TASK GOAL
From the first line of the records below through the line with "## Deriving Fixed-Point Equations", output each line exactly; skip the pictures.

*** INFORMATION SUPPLIED

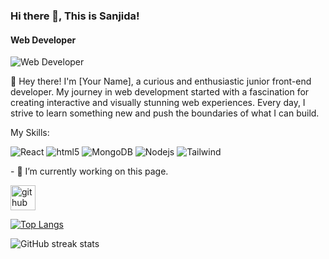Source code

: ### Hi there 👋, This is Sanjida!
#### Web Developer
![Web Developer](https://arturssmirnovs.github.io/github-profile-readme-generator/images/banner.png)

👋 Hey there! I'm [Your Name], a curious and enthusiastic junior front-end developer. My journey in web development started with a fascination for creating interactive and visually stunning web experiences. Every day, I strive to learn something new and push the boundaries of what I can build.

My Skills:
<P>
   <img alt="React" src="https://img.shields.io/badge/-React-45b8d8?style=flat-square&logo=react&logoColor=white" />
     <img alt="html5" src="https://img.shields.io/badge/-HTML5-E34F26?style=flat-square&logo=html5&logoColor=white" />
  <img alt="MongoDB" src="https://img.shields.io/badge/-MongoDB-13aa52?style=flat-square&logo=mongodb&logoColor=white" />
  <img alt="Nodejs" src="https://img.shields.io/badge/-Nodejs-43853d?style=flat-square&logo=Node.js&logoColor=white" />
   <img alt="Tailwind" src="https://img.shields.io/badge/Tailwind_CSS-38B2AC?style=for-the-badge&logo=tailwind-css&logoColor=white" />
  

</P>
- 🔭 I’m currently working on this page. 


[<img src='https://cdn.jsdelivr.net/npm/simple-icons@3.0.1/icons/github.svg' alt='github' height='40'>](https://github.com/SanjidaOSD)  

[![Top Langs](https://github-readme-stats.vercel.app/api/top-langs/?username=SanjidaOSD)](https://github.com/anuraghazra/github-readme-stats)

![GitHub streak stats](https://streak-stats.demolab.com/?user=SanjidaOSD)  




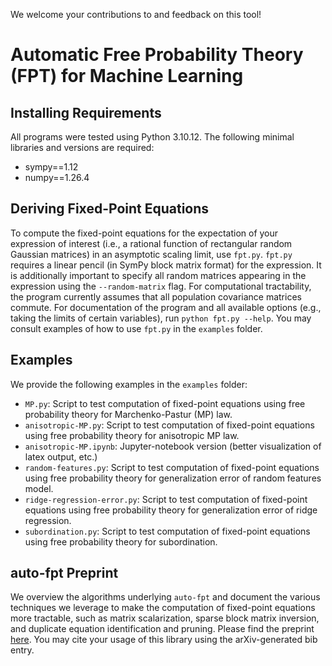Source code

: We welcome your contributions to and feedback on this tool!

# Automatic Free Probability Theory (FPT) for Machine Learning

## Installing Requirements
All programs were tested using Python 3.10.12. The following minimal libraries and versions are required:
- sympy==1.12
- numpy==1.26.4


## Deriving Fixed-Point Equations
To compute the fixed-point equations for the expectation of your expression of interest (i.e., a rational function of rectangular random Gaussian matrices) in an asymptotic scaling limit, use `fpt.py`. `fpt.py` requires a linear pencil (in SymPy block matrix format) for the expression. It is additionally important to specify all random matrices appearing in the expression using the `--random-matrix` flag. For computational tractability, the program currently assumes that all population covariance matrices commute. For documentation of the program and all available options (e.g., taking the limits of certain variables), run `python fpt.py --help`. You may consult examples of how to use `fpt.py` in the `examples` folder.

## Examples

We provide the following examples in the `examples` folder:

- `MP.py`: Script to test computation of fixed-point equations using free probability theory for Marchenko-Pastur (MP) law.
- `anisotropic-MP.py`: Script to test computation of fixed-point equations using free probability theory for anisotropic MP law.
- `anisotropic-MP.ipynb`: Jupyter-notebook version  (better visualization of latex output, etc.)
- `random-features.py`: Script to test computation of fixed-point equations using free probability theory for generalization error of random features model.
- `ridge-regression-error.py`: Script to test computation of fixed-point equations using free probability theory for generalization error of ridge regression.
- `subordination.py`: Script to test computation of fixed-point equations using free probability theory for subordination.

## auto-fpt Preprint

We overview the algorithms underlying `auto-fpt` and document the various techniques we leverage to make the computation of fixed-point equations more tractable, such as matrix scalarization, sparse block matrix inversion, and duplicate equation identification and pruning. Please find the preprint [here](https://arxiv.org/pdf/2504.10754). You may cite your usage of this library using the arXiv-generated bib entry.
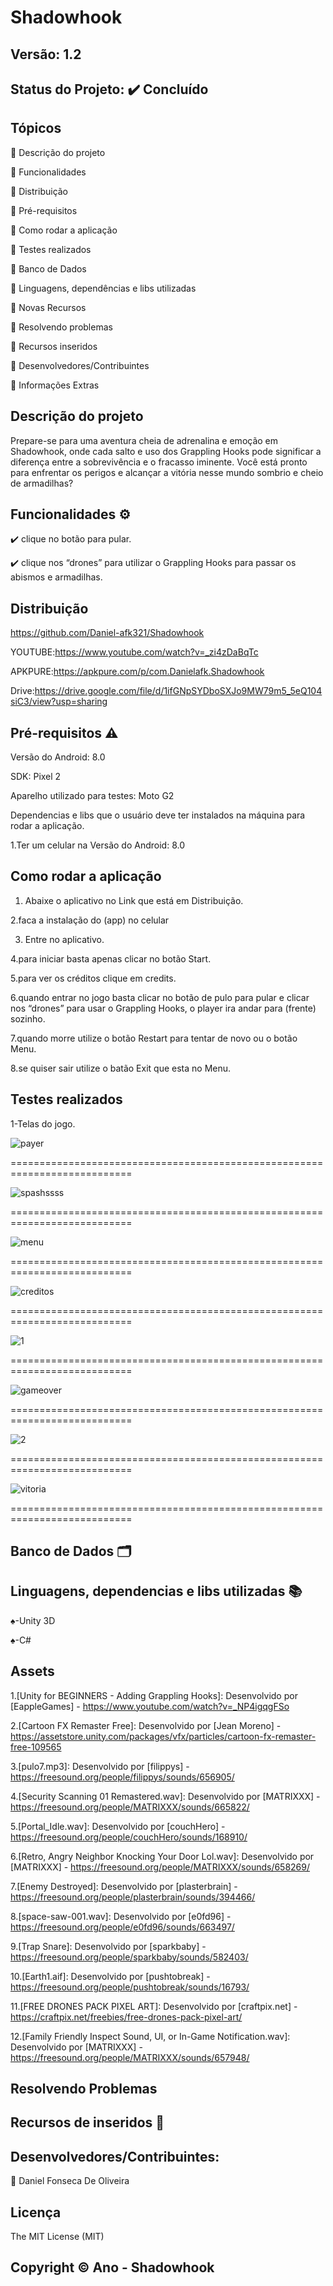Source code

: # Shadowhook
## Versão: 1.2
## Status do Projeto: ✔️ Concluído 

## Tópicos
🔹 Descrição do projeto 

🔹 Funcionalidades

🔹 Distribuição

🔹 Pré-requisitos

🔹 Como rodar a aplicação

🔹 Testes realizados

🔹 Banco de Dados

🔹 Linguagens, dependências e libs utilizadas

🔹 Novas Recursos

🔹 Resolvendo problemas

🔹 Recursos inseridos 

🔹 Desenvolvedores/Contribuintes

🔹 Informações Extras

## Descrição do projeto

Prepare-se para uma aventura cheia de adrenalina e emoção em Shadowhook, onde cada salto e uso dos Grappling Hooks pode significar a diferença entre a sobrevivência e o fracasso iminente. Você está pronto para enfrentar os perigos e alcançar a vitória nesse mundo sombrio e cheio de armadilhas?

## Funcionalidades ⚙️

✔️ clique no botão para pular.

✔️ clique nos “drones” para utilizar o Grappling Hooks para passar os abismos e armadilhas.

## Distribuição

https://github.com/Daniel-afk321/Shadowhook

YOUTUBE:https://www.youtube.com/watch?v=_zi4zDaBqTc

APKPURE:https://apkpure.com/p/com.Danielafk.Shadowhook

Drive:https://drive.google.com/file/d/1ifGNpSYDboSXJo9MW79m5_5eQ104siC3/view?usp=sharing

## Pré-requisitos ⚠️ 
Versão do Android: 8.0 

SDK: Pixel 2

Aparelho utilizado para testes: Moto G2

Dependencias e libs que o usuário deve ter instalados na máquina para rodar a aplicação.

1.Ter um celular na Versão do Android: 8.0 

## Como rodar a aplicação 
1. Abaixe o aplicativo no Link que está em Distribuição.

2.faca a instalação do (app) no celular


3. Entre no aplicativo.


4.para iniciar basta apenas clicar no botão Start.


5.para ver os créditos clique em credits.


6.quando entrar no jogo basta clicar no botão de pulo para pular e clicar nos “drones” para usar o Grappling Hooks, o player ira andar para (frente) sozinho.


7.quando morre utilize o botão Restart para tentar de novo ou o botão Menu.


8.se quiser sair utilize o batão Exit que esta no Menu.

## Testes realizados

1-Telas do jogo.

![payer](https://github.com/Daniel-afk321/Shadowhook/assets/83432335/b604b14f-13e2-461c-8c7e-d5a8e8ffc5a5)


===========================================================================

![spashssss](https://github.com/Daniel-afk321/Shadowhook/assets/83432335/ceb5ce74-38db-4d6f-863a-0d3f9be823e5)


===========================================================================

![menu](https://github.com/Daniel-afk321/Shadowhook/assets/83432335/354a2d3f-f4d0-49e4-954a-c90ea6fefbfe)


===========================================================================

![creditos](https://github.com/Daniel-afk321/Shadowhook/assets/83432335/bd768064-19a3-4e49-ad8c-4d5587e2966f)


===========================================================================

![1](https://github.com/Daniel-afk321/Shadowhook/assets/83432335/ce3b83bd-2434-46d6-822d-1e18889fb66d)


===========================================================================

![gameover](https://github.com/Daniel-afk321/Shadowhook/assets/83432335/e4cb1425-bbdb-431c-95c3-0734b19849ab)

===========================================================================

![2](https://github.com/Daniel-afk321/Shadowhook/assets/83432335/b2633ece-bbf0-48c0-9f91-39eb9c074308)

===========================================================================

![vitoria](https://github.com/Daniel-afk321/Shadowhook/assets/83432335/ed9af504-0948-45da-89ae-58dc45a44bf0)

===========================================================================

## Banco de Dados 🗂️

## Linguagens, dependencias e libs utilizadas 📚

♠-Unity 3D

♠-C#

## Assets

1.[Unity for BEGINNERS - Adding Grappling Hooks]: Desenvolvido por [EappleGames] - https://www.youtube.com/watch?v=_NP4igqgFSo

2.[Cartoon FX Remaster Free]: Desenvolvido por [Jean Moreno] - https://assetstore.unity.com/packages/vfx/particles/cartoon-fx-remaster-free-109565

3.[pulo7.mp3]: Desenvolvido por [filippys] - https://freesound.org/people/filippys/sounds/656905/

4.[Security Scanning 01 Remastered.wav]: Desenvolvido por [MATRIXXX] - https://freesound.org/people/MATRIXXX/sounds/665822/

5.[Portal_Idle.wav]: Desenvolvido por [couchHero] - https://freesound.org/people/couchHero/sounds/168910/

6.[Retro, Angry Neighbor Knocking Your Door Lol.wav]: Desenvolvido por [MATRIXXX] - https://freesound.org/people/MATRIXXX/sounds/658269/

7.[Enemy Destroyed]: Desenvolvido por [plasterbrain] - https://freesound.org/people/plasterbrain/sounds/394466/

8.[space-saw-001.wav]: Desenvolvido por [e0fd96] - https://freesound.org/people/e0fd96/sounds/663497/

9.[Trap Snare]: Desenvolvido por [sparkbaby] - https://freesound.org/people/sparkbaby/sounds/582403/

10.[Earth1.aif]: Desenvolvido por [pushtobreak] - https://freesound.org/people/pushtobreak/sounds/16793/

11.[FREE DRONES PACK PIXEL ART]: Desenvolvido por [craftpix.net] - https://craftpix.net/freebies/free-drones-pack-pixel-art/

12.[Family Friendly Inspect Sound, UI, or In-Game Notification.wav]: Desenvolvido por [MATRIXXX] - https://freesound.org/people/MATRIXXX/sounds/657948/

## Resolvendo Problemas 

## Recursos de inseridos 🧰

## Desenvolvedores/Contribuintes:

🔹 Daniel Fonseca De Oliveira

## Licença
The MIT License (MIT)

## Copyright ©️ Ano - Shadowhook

******

ANSWER BOX
Source code

: ### Hi there 👋, This is Sanjida!
#### Web Developer
![Web Developer](https://arturssmirnovs.github.io/github-profile-readme-generator/images/banner.png)

👋 Hey there! I'm [Your Name], a curious and enthusiastic junior front-end developer. My journey in web development started with a fascination for creating interactive and visually stunning web experiences. Every day, I strive to learn something new and push the boundaries of what I can build.

My Skills:
<P>
   <img alt="React" src="https://img.shields.io/badge/-React-45b8d8?style=flat-square&logo=react&logoColor=white" />
     <img alt="html5" src="https://img.shields.io/badge/-HTML5-E34F26?style=flat-square&logo=html5&logoColor=white" />
  <img alt="MongoDB" src="https://img.shields.io/badge/-MongoDB-13aa52?style=flat-square&logo=mongodb&logoColor=white" />
  <img alt="Nodejs" src="https://img.shields.io/badge/-Nodejs-43853d?style=flat-square&logo=Node.js&logoColor=white" />
   <img alt="Tailwind" src="https://img.shields.io/badge/Tailwind_CSS-38B2AC?style=for-the-badge&logo=tailwind-css&logoColor=white" />
  

</P>
- 🔭 I’m currently working on this page. 


[<img src='https://cdn.jsdelivr.net/npm/simple-icons@3.0.1/icons/github.svg' alt='github' height='40'>](https://github.com/SanjidaOSD)  

[![Top Langs](https://github-readme-stats.vercel.app/api/top-langs/?username=SanjidaOSD)](https://github.com/anuraghazra/github-readme-stats)

![GitHub streak stats](https://streak-stats.demolab.com/?user=SanjidaOSD)  




Source code

: We welcome your contributions to and feedback on this tool!

# Automatic Free Probability Theory (FPT) for Machine Learning

## Installing Requirements
All programs were tested using Python 3.10.12. The following minimal libraries and versions are required:
- sympy==1.12
- numpy==1.26.4


## Deriving Fixed-Point Equations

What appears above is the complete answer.